* _TASK PROMPT_: In the records below, begin at the line containing "medium: 1.2" and end at the line containing "3. Configure suas"; quote every line in that span exactly, including both boundary lines, and no others.
*** EXERCISE INPUT ***
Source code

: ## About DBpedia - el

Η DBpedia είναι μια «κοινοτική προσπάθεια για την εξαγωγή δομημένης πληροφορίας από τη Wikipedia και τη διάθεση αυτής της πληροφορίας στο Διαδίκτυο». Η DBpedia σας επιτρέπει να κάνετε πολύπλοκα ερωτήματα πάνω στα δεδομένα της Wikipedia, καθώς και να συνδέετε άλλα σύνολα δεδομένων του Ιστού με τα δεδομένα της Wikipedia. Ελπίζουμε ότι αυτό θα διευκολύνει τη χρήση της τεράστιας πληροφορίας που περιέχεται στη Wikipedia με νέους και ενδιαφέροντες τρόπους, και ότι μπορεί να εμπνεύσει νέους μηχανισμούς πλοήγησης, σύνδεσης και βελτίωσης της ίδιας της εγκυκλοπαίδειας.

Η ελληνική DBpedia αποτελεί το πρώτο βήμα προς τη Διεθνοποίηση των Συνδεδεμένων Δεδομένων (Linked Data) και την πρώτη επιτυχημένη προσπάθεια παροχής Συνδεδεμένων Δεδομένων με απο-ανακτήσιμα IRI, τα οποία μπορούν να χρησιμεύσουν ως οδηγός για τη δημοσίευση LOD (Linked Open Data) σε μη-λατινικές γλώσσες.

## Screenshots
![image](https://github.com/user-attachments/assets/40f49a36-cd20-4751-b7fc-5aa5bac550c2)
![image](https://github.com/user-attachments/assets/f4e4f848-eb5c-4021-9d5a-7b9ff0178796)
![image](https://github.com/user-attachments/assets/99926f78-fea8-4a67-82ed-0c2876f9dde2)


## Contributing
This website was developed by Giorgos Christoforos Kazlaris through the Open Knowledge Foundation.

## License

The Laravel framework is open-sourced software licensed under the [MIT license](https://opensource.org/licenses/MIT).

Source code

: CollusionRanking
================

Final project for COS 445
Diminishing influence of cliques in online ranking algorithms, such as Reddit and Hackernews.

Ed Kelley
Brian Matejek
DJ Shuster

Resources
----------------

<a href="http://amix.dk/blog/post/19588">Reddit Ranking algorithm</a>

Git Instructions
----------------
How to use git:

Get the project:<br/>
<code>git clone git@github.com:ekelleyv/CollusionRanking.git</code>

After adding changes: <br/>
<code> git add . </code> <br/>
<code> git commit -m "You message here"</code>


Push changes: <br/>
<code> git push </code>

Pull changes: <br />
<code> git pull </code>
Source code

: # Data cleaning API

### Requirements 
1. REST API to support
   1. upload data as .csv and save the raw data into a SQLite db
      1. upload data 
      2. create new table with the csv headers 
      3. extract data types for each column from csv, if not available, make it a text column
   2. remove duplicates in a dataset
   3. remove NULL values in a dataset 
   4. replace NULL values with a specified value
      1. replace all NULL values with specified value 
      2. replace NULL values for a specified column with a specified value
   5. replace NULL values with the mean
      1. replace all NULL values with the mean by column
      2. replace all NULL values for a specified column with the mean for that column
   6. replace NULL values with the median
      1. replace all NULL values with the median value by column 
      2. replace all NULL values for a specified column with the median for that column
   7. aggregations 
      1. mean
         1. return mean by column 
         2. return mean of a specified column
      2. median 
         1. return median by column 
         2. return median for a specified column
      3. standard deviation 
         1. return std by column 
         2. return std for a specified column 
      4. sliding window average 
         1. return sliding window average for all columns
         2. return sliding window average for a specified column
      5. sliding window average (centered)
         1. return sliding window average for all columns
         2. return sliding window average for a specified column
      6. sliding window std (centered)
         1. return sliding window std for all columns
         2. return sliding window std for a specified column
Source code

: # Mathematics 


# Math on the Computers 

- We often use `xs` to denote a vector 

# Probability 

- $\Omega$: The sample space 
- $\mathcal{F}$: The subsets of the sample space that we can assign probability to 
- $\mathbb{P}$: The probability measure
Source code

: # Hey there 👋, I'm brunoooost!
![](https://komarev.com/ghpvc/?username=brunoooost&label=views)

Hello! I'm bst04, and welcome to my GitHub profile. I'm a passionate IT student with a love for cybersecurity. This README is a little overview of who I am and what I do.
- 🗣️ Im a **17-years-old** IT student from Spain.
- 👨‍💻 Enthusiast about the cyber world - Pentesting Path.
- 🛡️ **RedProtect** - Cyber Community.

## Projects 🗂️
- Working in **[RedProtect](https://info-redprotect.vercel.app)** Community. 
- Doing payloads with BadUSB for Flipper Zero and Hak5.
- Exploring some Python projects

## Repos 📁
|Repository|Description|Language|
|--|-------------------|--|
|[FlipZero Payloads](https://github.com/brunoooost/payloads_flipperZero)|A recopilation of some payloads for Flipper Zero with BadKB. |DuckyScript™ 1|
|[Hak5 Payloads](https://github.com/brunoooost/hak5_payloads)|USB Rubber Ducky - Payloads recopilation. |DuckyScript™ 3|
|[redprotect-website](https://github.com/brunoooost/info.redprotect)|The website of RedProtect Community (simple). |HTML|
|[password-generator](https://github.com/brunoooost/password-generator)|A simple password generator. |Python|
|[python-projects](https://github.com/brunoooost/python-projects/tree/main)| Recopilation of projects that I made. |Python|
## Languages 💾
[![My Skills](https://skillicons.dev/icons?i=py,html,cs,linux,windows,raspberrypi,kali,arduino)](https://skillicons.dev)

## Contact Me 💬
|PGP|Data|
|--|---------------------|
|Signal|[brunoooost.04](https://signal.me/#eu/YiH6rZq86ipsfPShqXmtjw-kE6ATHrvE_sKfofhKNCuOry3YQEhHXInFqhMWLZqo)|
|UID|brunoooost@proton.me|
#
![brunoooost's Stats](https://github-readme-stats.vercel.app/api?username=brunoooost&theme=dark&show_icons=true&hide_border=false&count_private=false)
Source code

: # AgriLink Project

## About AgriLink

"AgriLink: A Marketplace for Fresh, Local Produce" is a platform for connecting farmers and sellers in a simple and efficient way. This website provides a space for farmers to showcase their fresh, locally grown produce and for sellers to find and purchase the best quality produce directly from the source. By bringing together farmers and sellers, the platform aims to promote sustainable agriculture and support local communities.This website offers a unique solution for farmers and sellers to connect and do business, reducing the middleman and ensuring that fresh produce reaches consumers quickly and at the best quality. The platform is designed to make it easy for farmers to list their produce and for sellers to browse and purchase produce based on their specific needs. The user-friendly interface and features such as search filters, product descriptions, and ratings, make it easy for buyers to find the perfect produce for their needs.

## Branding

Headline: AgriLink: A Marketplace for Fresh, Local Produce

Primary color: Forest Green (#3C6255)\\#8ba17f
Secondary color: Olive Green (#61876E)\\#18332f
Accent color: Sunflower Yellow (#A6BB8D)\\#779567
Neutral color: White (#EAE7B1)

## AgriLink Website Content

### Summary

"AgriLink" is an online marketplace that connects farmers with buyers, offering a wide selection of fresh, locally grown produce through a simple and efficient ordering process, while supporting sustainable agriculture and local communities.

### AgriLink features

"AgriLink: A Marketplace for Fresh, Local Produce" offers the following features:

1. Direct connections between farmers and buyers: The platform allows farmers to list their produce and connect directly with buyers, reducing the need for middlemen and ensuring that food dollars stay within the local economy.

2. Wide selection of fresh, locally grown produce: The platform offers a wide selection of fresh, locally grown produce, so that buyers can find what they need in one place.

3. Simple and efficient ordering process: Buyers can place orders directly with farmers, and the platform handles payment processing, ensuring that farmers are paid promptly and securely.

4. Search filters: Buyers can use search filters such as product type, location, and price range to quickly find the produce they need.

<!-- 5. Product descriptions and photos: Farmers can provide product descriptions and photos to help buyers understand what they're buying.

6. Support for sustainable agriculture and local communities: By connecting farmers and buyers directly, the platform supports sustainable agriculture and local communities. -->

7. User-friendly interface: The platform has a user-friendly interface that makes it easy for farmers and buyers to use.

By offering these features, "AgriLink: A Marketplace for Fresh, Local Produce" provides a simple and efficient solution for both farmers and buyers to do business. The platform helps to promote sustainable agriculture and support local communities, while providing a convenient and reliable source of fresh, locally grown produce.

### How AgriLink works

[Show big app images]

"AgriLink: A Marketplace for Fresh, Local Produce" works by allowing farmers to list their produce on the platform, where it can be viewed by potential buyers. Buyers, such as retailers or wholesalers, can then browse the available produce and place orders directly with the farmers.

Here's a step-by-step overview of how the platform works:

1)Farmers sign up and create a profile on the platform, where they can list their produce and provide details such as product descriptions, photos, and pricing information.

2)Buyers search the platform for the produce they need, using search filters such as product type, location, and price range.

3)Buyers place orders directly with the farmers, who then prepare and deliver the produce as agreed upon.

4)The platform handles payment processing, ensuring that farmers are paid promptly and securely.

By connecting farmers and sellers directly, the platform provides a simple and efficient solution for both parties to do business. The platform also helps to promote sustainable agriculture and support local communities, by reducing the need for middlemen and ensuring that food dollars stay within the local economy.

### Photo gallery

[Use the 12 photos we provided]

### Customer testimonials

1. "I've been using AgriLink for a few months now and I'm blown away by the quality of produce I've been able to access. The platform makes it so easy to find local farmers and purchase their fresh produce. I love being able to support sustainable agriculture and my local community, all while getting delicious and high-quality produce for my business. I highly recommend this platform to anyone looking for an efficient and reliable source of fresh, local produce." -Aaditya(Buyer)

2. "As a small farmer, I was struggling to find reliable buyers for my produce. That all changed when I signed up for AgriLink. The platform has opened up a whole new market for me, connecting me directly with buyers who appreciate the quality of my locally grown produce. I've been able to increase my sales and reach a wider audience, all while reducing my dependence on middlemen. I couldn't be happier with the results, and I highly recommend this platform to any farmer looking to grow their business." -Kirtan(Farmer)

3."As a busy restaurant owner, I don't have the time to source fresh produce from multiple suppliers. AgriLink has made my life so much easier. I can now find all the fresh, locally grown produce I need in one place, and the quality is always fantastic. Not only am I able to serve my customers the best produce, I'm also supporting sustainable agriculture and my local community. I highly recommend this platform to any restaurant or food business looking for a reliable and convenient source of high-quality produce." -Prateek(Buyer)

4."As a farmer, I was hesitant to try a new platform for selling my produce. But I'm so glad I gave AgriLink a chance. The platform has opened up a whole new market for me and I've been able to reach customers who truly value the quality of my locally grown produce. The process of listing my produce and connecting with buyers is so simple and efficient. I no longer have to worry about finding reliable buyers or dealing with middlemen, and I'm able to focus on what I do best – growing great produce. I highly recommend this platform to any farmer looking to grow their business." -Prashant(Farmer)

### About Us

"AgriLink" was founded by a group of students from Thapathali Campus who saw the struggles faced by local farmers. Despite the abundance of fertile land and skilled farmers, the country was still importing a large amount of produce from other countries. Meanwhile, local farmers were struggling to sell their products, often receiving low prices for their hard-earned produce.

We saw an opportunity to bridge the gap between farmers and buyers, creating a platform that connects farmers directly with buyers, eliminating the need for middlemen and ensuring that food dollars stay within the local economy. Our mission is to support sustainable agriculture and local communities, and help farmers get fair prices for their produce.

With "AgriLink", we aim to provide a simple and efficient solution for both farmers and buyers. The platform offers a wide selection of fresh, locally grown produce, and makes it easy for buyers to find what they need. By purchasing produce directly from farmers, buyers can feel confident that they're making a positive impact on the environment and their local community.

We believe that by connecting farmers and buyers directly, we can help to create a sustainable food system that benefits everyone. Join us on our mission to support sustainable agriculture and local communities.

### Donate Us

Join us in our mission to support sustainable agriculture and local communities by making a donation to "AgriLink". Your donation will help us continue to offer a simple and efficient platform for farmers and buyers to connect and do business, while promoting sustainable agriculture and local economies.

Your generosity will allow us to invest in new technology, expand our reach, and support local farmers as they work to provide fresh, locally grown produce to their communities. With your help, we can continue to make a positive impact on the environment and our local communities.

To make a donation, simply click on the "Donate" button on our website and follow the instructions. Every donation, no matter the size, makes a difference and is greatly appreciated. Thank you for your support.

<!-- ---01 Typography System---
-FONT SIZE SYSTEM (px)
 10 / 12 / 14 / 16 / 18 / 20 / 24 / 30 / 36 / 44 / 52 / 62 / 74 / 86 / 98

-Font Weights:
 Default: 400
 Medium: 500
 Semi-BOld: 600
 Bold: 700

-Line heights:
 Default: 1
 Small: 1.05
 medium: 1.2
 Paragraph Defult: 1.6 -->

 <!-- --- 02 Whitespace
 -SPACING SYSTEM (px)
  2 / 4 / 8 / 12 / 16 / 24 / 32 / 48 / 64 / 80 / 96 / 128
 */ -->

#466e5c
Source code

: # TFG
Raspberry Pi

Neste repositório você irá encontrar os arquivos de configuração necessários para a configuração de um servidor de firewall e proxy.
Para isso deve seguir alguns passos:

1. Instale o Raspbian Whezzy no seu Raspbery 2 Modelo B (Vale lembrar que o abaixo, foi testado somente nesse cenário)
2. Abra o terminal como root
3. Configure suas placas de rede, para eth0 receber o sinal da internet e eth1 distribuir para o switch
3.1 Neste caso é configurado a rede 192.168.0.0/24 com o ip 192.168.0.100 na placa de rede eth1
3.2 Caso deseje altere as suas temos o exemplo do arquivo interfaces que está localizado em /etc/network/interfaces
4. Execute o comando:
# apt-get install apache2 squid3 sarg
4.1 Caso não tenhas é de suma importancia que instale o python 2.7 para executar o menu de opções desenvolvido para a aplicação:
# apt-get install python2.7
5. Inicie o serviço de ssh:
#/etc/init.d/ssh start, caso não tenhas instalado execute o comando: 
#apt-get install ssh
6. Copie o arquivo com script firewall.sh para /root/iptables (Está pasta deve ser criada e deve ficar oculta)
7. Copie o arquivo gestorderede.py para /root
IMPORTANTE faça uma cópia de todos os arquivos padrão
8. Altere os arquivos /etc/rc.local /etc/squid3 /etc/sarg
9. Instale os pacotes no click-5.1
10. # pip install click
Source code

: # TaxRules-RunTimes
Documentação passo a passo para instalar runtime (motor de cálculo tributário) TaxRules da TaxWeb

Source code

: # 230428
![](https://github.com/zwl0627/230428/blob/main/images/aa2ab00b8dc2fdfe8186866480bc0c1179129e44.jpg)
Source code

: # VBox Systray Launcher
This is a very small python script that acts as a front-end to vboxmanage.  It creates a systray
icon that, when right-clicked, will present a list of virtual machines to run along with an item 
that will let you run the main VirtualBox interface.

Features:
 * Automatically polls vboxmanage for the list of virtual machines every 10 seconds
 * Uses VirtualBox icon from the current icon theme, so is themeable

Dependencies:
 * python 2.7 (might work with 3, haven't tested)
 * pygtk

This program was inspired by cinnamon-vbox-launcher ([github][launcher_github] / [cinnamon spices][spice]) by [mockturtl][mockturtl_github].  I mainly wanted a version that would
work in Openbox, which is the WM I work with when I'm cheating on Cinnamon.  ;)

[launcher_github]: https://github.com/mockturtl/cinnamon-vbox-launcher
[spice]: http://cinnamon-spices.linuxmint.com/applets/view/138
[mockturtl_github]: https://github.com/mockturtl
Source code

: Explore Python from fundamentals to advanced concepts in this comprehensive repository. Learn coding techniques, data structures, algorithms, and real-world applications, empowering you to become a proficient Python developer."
***
* _OUTPUT BELOW_:
 medium: 1.2
 Paragraph Defult: 1.6 -->

 <!-- --- 02 Whitespace
 -SPACING SYSTEM (px)
  2 / 4 / 8 / 12 / 16 / 24 / 32 / 48 / 64 / 80 / 96 / 128
 */ -->

#466e5c
Source code

: # TFG
Raspberry Pi

Neste repositório você irá encontrar os arquivos de configuração necessários para a configuração de um servidor de firewall e proxy.
Para isso deve seguir alguns passos:

1. Instale o Raspbian Whezzy no seu Raspbery 2 Modelo B (Vale lembrar que o abaixo, foi testado somente nesse cenário)
2. Abra o terminal como root
3. Configure suas placas de rede, para eth0 receber o sinal da internet e eth1 distribuir para o switch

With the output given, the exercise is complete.